| PROBLEM DESCRIPTION |
Please show each line of the listing where "Fields" is present.

| EXTRACTED ENTRIES |
- Opening Delimiter -

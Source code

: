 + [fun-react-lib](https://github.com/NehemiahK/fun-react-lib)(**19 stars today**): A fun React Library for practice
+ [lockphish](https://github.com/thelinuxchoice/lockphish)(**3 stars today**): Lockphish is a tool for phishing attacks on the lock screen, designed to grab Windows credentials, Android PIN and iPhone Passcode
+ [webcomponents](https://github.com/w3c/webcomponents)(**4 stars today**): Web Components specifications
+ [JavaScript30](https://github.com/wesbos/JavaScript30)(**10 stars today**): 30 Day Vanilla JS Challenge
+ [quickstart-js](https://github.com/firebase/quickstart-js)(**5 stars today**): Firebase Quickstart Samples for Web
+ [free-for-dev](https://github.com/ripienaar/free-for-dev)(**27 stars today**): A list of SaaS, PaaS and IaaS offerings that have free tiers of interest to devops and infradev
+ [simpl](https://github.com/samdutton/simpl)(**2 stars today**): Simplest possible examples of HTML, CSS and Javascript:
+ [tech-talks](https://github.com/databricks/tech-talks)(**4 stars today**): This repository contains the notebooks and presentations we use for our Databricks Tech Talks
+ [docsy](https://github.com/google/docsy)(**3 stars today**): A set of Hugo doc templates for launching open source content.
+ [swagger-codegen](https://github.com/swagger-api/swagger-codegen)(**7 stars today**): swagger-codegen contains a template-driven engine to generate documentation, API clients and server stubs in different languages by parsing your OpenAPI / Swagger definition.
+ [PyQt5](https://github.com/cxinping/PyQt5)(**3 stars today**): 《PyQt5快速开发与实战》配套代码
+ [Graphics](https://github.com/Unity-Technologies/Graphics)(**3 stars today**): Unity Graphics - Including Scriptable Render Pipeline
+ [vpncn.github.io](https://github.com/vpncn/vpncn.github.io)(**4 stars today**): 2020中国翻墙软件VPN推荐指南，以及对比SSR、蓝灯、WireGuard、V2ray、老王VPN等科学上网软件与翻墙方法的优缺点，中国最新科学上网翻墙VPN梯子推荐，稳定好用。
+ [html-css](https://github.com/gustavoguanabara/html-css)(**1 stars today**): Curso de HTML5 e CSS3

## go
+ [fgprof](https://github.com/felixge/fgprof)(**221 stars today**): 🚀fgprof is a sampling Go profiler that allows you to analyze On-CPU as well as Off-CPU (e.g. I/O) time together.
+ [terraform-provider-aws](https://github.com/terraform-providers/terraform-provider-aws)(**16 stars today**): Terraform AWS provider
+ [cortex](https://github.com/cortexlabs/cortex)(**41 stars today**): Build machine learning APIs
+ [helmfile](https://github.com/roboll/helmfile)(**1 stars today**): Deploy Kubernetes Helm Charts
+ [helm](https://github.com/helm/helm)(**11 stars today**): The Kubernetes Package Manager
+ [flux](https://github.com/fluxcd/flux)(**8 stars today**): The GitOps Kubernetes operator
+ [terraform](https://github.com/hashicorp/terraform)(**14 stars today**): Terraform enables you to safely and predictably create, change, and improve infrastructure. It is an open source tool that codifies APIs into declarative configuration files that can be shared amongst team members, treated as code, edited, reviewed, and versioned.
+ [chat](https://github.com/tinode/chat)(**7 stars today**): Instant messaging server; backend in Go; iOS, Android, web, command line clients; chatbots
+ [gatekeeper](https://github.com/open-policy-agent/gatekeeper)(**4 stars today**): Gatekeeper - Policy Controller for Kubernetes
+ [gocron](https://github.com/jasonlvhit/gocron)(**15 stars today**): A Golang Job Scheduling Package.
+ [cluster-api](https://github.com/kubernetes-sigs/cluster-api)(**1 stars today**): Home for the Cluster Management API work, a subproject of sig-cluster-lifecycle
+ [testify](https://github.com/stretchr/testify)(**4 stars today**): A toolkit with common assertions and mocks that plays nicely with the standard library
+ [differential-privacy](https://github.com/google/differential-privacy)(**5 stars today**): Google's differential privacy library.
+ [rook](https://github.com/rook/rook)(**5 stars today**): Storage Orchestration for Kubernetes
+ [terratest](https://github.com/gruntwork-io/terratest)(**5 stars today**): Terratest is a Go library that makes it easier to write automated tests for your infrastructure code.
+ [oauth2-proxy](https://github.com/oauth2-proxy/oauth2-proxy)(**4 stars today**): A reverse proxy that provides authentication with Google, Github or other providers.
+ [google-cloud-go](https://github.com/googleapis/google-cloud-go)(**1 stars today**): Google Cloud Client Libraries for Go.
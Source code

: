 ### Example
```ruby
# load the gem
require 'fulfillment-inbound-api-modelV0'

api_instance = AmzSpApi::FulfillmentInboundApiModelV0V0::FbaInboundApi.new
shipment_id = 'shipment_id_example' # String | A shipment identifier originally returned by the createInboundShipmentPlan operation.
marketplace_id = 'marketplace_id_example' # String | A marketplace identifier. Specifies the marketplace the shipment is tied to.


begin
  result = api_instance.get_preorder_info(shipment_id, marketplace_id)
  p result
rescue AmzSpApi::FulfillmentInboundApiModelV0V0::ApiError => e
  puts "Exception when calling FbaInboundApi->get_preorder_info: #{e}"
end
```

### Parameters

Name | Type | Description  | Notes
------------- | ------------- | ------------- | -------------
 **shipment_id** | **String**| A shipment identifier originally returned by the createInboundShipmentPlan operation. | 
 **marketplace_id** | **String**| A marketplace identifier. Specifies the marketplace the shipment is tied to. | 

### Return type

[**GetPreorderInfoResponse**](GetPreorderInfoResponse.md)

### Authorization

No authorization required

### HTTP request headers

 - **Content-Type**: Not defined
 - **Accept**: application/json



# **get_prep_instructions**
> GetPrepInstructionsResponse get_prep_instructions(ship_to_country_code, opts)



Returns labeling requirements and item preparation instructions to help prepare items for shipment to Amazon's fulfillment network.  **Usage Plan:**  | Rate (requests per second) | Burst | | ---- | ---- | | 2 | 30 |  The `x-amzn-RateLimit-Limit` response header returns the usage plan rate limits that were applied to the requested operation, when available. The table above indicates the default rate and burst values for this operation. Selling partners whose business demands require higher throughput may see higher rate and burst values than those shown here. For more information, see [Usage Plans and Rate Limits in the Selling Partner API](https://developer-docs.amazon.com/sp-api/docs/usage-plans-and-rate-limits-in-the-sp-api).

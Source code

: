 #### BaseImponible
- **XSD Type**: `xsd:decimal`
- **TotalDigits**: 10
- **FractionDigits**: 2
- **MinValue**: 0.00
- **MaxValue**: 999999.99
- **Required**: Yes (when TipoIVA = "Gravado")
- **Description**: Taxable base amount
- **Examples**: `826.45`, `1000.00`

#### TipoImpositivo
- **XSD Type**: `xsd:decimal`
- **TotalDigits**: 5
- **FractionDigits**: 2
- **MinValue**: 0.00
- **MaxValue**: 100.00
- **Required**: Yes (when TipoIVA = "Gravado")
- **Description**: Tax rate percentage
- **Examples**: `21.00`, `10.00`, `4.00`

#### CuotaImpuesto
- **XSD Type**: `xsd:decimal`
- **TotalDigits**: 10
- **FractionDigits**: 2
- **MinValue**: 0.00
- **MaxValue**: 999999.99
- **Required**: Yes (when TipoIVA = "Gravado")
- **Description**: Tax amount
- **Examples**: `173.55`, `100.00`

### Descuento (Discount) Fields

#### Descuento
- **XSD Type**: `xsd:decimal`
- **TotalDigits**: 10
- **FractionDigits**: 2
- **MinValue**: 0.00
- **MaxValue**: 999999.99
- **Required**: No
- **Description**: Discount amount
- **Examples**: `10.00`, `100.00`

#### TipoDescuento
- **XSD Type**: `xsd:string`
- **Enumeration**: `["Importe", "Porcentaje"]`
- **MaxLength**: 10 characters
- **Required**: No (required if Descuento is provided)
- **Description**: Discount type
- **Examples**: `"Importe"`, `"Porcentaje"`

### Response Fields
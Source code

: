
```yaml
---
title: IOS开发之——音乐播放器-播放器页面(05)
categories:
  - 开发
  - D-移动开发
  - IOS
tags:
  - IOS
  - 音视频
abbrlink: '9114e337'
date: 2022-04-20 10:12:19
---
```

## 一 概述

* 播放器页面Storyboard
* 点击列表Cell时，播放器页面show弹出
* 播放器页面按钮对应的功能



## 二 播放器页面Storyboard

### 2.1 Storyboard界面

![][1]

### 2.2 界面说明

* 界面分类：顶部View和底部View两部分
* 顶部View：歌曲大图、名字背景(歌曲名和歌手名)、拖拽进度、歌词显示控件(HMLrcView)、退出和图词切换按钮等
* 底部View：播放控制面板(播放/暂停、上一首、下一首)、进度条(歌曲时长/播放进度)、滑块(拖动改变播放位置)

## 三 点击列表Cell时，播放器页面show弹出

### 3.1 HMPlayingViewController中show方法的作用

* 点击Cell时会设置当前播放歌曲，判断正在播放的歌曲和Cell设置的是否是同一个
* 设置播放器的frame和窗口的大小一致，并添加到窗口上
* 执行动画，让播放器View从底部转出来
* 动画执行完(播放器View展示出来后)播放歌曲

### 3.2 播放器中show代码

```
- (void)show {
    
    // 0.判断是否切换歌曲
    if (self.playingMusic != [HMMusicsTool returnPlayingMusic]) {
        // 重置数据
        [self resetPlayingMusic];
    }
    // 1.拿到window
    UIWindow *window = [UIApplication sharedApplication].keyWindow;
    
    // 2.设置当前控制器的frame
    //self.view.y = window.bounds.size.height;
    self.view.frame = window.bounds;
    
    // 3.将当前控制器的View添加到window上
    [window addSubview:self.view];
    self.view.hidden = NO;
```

- Closing Delimiter -

| RESULT BELOW |
### Descuento (Discount) Fields
### Response Fields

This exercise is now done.